_Task prompt_. Copy every line from the records that holds the word "servicios".

_Data for review_.
*** Begin section ***

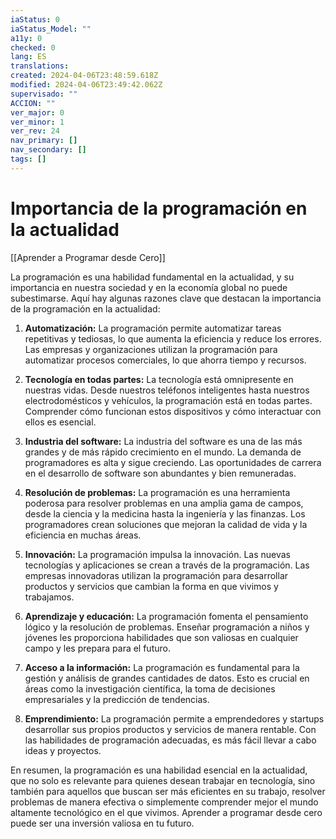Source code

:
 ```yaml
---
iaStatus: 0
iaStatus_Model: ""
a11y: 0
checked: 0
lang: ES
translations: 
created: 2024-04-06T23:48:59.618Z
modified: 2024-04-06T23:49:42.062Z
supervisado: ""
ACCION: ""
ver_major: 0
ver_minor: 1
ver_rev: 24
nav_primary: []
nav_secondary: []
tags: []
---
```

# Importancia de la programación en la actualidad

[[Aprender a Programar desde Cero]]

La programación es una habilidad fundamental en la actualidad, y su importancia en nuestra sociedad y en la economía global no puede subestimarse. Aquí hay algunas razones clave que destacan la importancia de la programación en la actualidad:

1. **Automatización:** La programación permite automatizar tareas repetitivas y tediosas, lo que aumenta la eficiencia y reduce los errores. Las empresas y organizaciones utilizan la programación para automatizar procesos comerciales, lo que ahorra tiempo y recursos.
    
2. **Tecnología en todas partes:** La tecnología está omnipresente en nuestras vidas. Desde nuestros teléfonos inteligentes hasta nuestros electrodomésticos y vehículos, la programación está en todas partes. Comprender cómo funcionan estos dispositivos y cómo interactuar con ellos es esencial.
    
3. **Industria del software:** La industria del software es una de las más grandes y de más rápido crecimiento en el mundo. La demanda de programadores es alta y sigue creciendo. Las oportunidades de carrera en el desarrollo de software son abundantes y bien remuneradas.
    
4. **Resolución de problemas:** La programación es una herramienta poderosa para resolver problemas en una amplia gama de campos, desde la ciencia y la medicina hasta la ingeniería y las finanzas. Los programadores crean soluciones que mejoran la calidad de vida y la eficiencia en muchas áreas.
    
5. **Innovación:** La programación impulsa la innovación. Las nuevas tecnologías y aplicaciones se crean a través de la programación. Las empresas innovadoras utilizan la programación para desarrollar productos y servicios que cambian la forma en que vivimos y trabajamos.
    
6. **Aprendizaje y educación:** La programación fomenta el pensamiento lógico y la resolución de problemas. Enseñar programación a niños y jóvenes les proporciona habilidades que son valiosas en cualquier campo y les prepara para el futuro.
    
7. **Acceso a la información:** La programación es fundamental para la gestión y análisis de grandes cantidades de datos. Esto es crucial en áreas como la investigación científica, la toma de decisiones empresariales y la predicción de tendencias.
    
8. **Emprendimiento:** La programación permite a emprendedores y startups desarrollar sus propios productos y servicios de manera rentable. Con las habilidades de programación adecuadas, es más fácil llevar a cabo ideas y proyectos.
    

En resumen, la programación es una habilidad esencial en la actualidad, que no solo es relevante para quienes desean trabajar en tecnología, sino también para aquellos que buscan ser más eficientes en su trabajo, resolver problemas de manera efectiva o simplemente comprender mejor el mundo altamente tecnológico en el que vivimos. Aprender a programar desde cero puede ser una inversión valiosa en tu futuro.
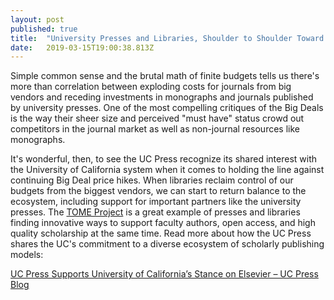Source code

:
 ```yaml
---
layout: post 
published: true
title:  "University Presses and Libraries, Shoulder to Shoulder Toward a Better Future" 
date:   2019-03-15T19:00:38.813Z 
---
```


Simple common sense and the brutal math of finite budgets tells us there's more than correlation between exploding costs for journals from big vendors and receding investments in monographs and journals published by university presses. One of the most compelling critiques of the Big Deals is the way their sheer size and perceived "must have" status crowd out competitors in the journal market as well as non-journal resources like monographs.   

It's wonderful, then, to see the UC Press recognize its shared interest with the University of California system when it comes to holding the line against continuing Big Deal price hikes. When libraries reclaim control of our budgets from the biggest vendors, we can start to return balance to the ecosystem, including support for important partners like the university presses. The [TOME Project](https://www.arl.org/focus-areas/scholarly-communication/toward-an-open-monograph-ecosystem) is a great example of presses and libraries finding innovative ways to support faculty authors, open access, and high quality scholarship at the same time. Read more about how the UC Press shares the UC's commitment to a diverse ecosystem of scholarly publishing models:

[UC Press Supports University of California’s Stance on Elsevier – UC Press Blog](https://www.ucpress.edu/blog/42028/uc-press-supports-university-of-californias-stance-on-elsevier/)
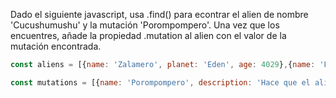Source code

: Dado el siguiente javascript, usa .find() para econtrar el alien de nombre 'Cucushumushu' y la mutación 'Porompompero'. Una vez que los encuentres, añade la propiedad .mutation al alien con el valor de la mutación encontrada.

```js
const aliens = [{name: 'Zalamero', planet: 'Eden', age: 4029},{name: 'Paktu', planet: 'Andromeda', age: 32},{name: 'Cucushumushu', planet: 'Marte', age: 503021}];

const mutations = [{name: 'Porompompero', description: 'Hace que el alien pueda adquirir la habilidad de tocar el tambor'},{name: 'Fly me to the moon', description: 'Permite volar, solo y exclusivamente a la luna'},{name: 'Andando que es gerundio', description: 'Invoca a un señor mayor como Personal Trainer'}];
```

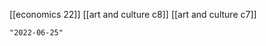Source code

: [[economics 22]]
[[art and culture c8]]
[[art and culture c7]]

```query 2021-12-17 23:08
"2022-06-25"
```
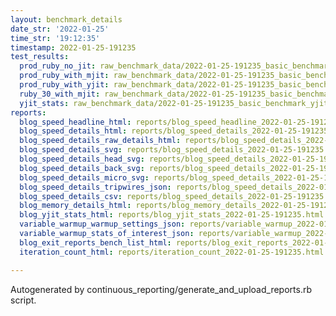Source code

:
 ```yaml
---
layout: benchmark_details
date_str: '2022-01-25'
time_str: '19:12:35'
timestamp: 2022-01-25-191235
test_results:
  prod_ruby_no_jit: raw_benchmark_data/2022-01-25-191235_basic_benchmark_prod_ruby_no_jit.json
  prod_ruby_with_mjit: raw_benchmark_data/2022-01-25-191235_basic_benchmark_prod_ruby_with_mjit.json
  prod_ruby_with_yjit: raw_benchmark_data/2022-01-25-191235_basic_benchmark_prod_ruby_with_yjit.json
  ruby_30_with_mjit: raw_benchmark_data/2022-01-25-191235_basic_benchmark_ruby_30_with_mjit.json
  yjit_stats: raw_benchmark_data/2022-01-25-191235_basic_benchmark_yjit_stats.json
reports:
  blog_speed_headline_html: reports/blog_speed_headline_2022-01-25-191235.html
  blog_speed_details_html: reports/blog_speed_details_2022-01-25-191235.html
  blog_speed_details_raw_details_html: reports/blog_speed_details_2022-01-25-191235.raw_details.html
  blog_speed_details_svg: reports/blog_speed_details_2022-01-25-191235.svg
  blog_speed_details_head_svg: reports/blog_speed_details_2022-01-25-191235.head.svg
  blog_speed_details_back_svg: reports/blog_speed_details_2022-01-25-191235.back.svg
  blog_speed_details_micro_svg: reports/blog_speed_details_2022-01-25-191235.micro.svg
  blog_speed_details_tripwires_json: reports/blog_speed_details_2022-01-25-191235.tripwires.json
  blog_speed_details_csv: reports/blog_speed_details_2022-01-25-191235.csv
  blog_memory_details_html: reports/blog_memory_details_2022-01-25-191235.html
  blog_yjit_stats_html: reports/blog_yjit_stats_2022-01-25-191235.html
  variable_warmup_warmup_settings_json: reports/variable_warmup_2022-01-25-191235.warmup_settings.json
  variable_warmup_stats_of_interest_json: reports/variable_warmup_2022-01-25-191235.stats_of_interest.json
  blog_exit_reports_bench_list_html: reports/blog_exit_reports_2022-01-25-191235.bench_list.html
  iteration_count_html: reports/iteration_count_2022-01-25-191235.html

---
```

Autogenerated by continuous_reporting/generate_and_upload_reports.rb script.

*** End section ***
*** Begin section ***

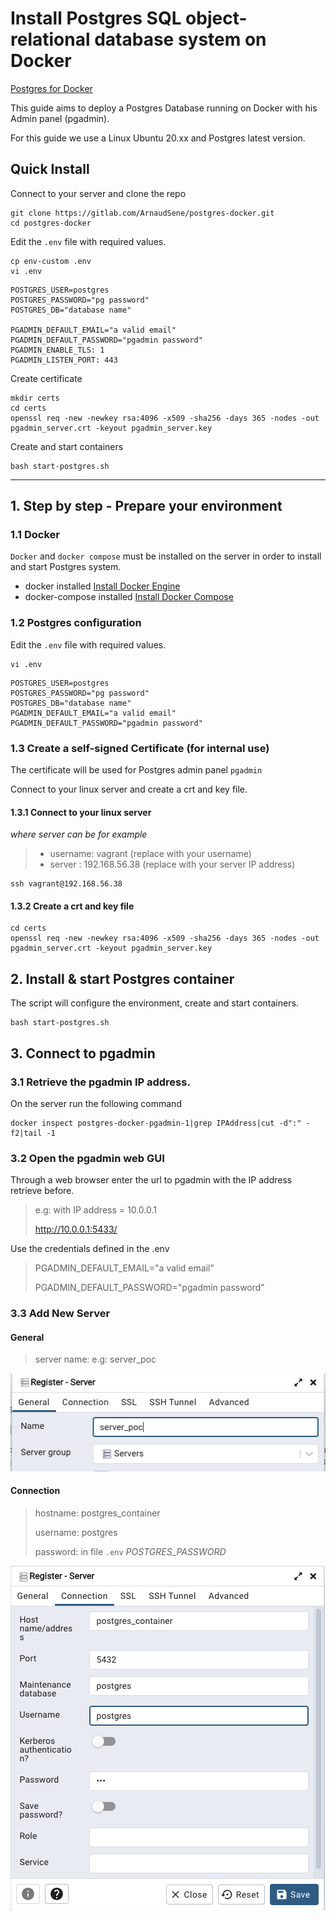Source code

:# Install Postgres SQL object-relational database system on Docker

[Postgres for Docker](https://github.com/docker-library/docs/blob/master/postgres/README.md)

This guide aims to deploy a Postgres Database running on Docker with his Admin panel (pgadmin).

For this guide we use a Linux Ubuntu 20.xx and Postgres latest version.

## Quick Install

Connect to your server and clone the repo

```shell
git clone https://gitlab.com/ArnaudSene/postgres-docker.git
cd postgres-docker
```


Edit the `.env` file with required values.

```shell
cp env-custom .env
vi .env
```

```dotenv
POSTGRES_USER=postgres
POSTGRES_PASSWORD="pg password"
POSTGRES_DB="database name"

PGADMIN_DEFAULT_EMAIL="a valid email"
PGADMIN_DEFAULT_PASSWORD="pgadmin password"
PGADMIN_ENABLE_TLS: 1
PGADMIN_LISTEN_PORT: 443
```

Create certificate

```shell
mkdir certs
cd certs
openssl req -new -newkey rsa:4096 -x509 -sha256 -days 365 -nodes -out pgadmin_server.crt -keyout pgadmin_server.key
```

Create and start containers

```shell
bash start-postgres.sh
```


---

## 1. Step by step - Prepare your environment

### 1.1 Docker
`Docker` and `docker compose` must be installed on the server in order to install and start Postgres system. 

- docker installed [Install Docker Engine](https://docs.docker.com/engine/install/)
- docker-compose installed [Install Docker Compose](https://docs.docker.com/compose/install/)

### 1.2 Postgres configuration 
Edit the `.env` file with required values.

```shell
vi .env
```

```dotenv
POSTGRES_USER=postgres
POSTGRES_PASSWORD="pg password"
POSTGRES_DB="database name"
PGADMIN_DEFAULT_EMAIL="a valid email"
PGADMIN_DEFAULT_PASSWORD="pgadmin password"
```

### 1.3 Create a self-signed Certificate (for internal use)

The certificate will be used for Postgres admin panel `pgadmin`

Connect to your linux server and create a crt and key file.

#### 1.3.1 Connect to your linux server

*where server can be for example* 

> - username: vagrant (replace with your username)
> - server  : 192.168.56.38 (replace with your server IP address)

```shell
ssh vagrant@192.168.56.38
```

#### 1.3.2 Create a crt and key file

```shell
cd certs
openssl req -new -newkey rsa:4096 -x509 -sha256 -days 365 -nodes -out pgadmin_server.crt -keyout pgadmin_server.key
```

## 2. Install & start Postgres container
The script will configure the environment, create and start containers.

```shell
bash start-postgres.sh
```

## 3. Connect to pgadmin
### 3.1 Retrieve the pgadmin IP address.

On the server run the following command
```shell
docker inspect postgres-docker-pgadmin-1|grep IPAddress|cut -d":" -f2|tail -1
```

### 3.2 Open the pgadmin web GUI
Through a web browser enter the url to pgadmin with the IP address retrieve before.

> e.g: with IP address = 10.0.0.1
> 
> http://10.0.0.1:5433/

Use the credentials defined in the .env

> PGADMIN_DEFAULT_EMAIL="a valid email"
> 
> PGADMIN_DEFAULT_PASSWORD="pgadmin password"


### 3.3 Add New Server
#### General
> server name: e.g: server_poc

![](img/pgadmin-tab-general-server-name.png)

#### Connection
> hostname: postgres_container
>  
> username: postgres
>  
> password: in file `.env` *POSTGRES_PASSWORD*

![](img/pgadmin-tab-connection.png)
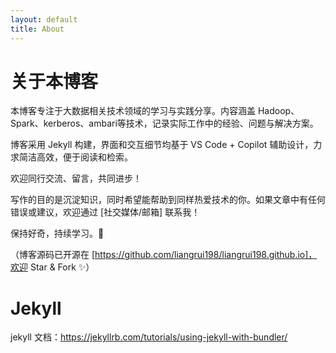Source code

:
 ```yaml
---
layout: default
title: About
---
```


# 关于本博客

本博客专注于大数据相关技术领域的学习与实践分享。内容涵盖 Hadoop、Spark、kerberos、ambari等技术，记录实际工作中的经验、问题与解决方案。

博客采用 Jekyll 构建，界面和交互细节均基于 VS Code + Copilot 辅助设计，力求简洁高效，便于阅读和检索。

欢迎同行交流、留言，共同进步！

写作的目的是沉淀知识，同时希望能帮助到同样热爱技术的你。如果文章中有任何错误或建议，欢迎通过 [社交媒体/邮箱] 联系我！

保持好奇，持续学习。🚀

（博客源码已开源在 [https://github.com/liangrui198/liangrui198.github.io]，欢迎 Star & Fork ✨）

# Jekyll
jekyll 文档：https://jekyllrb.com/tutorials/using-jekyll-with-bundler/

*** End section ***

_Response box_.
5. **Innovación:** La programación impulsa la innovación. Las nuevas tecnologías y aplicaciones se crean a través de la programación. Las empresas innovadoras utilizan la programación para desarrollar productos y servicios que cambian la forma en que vivimos y trabajamos.
8. **Emprendimiento:** La programación permite a emprendedores y startups desarrollar sus propios productos y servicios de manera rentable. Con las habilidades de programación adecuadas, es más fácil llevar a cabo ideas y proyectos.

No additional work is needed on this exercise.